### Work to complete
Extract every line below that contains the word "kodlayıcının".

### Records for this exercise

- - -

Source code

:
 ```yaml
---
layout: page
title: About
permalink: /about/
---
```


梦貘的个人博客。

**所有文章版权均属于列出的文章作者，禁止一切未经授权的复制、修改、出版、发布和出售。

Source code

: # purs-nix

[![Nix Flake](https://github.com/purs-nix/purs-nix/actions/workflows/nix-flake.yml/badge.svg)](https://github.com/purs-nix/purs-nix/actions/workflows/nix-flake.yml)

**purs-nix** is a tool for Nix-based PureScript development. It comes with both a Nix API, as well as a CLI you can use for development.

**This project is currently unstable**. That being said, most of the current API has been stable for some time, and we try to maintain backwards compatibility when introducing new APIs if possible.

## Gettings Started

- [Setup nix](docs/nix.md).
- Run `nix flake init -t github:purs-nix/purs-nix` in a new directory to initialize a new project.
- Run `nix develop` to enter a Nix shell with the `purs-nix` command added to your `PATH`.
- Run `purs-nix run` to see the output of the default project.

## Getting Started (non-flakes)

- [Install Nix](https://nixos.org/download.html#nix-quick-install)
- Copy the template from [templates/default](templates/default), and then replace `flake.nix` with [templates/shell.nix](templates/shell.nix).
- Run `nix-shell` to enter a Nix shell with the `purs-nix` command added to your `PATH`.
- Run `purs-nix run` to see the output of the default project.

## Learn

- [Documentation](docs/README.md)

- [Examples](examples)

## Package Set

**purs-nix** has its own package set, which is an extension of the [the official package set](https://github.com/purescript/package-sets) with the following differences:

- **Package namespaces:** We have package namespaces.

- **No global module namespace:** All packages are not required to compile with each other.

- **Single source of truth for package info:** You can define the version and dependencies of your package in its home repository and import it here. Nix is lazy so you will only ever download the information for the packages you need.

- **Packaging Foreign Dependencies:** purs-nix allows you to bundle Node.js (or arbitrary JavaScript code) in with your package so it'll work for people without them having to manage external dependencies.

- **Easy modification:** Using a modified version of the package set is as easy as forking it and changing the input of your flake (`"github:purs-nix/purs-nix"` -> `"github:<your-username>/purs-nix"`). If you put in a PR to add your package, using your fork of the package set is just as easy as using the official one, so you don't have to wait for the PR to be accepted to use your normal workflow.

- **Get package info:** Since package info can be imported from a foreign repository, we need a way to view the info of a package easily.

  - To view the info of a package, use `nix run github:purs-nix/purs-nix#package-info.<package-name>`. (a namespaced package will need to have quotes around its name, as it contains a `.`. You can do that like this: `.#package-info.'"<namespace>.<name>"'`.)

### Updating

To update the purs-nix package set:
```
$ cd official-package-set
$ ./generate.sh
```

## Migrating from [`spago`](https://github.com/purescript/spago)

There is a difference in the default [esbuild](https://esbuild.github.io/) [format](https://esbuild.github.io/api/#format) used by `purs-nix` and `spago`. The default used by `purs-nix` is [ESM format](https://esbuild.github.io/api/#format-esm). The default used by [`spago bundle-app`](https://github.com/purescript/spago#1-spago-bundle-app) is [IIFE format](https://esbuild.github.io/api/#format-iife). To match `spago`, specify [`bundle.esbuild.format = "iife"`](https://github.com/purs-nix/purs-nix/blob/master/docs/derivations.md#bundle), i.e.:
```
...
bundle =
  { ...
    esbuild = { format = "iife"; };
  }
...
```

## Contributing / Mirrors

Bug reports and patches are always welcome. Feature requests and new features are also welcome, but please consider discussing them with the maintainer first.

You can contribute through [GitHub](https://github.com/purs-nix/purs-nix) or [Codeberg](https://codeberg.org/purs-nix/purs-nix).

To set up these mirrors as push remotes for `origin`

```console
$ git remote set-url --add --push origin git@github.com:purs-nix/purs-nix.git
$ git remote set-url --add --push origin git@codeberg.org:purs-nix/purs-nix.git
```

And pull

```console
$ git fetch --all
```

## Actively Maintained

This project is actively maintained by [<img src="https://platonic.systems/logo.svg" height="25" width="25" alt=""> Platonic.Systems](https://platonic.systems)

- - -

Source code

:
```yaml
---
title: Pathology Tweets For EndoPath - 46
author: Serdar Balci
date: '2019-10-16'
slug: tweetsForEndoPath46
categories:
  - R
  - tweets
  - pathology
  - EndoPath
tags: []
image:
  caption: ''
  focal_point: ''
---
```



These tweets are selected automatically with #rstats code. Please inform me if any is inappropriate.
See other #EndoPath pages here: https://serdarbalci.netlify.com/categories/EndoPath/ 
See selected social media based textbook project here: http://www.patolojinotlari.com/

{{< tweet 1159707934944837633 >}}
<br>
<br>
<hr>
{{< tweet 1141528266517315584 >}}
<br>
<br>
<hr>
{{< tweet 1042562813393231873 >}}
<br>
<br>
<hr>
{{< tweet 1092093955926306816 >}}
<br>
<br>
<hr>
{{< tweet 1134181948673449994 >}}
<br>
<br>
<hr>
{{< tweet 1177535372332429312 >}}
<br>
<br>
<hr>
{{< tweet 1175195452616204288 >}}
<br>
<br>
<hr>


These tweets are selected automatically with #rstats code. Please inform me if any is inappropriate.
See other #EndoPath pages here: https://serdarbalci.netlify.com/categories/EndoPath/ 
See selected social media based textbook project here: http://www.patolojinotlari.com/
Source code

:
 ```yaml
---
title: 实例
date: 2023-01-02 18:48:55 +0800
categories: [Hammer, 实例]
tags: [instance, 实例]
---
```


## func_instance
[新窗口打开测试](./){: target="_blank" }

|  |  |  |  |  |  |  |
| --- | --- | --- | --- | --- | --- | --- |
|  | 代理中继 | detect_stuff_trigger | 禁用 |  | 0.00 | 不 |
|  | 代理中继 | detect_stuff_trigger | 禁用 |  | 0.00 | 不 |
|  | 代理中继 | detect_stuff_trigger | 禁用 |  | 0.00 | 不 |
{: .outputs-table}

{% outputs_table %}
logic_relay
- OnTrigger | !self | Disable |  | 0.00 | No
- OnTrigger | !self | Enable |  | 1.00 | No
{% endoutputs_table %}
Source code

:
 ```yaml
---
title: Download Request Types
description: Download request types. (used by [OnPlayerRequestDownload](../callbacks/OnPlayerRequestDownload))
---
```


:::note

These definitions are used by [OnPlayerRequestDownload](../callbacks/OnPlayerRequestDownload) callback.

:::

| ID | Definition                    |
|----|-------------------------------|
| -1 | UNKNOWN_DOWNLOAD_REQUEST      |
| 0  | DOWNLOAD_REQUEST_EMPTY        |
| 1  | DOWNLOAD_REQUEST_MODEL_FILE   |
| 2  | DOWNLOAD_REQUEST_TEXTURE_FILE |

- - -

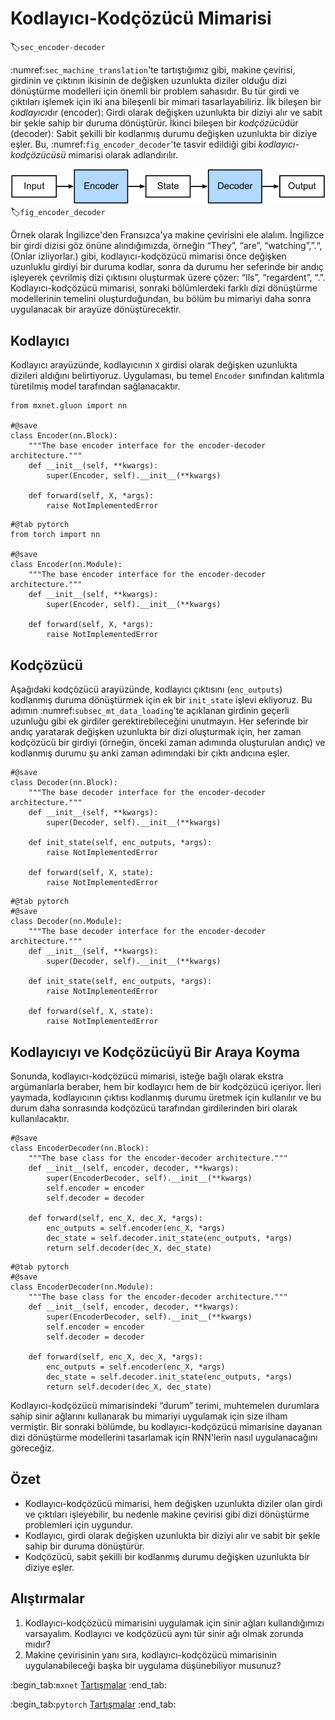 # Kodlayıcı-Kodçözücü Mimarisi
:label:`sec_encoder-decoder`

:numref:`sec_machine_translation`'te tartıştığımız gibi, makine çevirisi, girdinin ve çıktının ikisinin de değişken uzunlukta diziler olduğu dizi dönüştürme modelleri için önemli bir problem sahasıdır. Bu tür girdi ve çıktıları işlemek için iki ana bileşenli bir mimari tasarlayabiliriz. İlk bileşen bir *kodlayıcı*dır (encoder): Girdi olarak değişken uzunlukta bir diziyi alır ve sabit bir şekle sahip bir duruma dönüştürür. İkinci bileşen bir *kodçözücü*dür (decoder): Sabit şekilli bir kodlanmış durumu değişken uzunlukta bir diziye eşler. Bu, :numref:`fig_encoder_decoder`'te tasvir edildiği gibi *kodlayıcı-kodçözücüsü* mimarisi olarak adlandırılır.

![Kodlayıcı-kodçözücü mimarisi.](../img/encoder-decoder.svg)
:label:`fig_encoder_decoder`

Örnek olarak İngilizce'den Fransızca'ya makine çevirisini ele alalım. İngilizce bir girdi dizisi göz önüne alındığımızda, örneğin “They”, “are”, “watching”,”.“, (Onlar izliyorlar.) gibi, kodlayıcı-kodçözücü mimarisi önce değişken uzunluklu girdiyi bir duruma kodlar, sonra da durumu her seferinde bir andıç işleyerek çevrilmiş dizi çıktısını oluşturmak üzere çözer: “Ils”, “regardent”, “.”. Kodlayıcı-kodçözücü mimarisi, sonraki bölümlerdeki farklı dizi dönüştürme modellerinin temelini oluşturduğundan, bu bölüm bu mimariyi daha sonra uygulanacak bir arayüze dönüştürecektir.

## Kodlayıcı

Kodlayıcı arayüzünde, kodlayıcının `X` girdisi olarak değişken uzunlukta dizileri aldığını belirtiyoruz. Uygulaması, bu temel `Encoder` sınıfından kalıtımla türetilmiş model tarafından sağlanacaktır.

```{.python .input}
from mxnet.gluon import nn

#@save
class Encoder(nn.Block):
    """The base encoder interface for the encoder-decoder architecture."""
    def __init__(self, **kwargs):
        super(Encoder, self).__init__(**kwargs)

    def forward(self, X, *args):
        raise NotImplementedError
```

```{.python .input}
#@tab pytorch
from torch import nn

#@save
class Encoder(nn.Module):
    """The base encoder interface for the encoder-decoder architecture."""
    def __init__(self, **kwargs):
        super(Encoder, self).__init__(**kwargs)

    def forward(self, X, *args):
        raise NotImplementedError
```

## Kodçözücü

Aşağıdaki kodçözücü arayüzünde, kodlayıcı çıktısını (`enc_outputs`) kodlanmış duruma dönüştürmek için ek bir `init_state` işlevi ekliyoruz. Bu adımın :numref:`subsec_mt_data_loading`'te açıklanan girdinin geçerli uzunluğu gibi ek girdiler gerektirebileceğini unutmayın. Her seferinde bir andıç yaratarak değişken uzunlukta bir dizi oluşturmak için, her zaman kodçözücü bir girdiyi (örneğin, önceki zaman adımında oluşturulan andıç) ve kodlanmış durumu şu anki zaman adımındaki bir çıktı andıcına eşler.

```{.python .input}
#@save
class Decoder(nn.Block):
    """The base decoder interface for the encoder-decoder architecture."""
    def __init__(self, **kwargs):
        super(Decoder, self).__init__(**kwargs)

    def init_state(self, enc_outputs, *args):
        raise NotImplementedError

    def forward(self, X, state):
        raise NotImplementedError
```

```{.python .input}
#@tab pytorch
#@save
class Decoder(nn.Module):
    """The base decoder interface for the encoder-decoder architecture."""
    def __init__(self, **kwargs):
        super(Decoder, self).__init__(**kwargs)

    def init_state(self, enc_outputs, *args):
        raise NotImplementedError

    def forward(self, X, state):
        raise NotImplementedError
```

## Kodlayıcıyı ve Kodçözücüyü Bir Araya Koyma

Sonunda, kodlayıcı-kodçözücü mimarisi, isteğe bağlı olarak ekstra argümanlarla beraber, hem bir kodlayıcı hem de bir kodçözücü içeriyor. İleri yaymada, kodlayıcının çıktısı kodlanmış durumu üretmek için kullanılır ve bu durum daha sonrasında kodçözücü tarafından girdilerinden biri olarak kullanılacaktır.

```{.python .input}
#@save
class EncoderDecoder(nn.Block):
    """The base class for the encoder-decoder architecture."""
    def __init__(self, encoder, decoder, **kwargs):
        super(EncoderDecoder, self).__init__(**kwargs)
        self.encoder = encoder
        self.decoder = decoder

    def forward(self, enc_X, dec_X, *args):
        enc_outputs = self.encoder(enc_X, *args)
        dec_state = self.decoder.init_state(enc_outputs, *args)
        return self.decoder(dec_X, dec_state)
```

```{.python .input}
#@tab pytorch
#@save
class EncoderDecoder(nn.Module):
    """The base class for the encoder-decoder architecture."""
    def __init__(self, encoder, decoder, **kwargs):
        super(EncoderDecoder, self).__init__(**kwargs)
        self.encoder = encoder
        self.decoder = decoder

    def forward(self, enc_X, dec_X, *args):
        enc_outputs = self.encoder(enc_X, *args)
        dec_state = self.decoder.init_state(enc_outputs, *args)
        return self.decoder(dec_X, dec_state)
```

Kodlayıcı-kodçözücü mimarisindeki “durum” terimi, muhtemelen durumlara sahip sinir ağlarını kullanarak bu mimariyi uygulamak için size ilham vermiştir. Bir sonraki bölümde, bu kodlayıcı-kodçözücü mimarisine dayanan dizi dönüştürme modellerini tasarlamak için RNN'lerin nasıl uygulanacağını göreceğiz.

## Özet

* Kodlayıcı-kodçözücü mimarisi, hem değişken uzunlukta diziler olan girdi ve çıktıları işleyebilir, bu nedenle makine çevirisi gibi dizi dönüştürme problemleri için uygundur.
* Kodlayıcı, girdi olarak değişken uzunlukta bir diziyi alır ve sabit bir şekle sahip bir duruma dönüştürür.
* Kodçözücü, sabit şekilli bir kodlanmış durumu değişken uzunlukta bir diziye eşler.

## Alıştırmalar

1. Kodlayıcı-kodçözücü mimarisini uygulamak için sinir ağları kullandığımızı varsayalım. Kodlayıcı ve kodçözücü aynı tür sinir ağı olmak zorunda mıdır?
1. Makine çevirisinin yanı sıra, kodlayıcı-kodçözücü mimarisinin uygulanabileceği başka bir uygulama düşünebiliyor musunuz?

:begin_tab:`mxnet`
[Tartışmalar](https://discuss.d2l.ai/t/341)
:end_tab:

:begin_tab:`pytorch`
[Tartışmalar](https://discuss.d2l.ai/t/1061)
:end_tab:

- - -

### Answer
Kodlayıcı arayüzünde, kodlayıcının `X` girdisi olarak değişken uzunlukta dizileri aldığını belirtiyoruz. Uygulaması, bu temel `Encoder` sınıfından kalıtımla türetilmiş model tarafından sağlanacaktır.
Sonunda, kodlayıcı-kodçözücü mimarisi, isteğe bağlı olarak ekstra argümanlarla beraber, hem bir kodlayıcı hem de bir kodçözücü içeriyor. İleri yaymada, kodlayıcının çıktısı kodlanmış durumu üretmek için kullanılır ve bu durum daha sonrasında kodçözücü tarafından girdilerinden biri olarak kullanılacaktır.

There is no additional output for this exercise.